The old adage of a string quartet being like a marriage, or at least a family, has extra meaning for the Goldners. Consisting of two married couples and working so closely as one musical family, they have lived through the highs and lows that any family experiences and have shared both joys and profound challenges throughout their 30 years together.

Special projects have included a ten concert retrospective of 20th century quartets for the Adelaide Festival in 2000, Sydney’s Sister Cities project and the complete cycle of Beethoven’s string quartets. The cycle performances were recorded live over three weeks by ABC Classics and the 6 volume CD set won the 2009 Limelight ‘Best Classical Recording’ Award. The recordings of the complete Quartets of Peter Sculthorpe and of Carl Vine in the presence of the composers is another important legacy.

Numerous other CDs have been released - mostly on the Hyperion label (11 CDs featuring long-time collaborator Piers Lane, piano) and also on ABC Classics, Tall Poppies and Naxos labels. Rave reviews including the Diapason D’Or, Editor’s Choice in Gramophone Magazine, BBC Music Magazine and in Limelight magazine followed. The Goldners’ own DVD Documentary entitled “The Quartets” (released by ABC Classics) about renowned composer Peter Sculthorpe, recorded live with the composer's participation in 2012, is an important historical document.

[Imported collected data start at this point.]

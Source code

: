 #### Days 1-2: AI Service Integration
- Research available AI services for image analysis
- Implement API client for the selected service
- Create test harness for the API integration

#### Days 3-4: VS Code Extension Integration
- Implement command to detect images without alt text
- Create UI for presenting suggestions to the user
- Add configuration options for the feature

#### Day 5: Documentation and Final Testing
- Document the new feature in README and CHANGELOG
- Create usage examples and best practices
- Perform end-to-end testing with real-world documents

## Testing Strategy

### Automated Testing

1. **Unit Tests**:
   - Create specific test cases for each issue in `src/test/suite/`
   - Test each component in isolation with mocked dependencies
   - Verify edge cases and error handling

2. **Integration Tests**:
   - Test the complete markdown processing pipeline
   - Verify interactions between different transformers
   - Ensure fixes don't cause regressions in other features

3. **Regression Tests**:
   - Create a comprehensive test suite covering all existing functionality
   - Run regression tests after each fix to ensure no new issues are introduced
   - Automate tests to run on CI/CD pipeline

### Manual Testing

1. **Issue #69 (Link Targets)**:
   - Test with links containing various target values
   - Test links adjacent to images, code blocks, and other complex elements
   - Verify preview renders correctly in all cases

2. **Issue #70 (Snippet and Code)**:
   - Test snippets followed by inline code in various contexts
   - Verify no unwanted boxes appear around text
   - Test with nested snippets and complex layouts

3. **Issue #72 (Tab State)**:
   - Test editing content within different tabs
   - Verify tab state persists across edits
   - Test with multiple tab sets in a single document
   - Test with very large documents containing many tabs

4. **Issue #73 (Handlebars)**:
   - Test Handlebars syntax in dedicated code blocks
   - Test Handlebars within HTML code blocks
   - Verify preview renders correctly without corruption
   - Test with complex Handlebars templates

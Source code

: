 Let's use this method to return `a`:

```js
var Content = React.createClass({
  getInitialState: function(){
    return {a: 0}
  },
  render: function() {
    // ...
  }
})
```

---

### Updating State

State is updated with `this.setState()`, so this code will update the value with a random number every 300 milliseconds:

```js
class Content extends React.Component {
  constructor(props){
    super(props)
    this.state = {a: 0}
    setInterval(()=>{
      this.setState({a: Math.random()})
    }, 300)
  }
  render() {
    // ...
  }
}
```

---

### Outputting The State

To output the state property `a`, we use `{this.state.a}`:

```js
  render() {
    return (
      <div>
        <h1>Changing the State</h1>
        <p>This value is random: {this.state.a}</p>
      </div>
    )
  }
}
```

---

The Goldner String Quartet has had many happy collaborations with international artists such as Piers Lane, Kathryn Stott, Nicholas Daniel, Michael Collins, Boris Berman, Torleif Thedeen, Dong Suk Kang, Alexander Ivashkin, Rainer Moog, Katia Buniatishvili, James Crabb, Roderick Williams, Katya Apekisheva, Jack Liebeck, William Barton, Edgar Meyer and numerous other noteworthy artists. As Quartet-in-Residence at AFCM Townsville, the Goldners have formed the backbone of many Festival programs, performing there almost every year since the mid-1990s.

The Goldners have often collaborated with other String Quartets and have performed the Octet repertoire with international ensembles such as Tokyo String Quartet, the Dover, Danish, Elias, Vertavo, and New Zealand String Quartets, and closer to home, the Australian, TinAlley, Orava and Flinders Quartets.

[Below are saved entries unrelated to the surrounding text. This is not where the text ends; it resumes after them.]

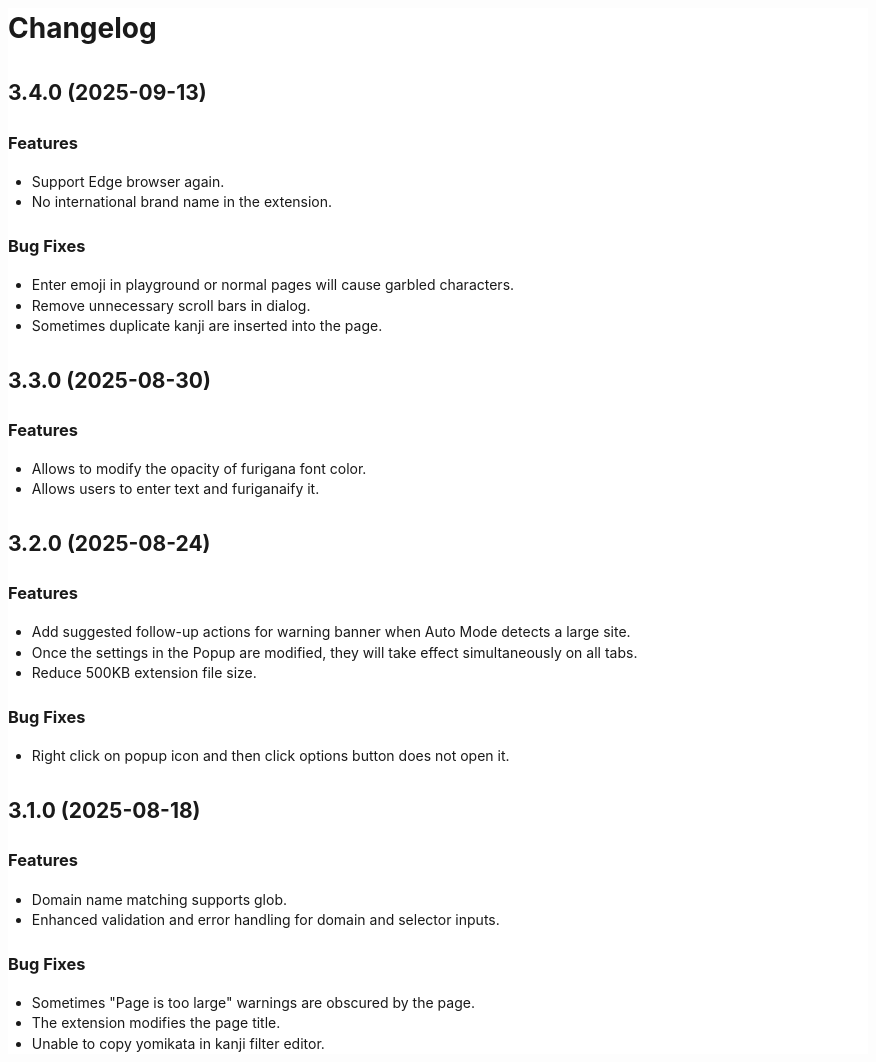 # Changelog

## 3.4.0 (2025-09-13)


### Features

* Support Edge browser again.
* No international brand name in the extension.


### Bug Fixes

* Enter emoji in playground or normal pages will cause garbled characters.
* Remove unnecessary scroll bars in dialog.
* Sometimes duplicate kanji are inserted into the page.

## 3.3.0 (2025-08-30)


### Features

* Allows to modify the opacity of furigana font color.
* Allows users to enter text and furiganaify it.

## 3.2.0 (2025-08-24)


### Features

* Add suggested follow-up actions for warning banner when Auto Mode detects a large site.
* Once the settings in the Popup are modified, they will take effect simultaneously on all tabs.
* Reduce 500KB extension file size.

### Bug Fixes

* Right click on popup icon and then click options button does not open it.

## 3.1.0 (2025-08-18)


### Features

* Domain name matching supports glob.
* Enhanced validation and error handling for domain and selector inputs.


### Bug Fixes

* Sometimes "Page is too large" warnings are obscured by the page.
* The extension modifies the page title.
* Unable to copy yomikata in kanji filter editor.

The Quartet has been featured as chamber soloists with orchestras such as the Sydney, Queensland and Canberra Symphony Orchestras and the Brisbane-based chamber orchestra, Camerata.

Throughout the years, the Goldners have mentored many young musicians through programs of the Australian Youth Orchestra, Musica Viva Australia, Australian National Academy of Music, AFCM Townsville and the Sydney Conservatorium of Music.

The Goldner String Quartet has a strong history of regularly premiering new works, commissioned from many of Australia’s leading composers, and has enjoyed particularly close working relationships with Peter Sculthorpe, Ross Edwards, Carl Vine, Nigel Westlake, Paul Stanhope and Matthew Hindson.

In recognition of the Goldners’ 25th Anniversary the 2020 AFCM commissioned the Goldner Variations : 25 Australian composers, chosen by the Goldners, each wrote a short Variation on Beethoven’s theme Ode to Joy from his Ninth Symphony.

As the string members of the Australia Ensemble (Resident at UNSW since 1980) they have enjoyed an even longer shared musical history, together with colleagues such as David Bollard and Ian Munro (piano), Geoffrey Collins (flute), Nigel Westlake, Alan Vivian, Catherine McCorkill, and David Griffiths (Clarinet).

Whilst the Quartet’s individual members believe they still have much to contribute, they feel 2024 is the right time to bring their 30-year Goldner String Quartet journey to a close.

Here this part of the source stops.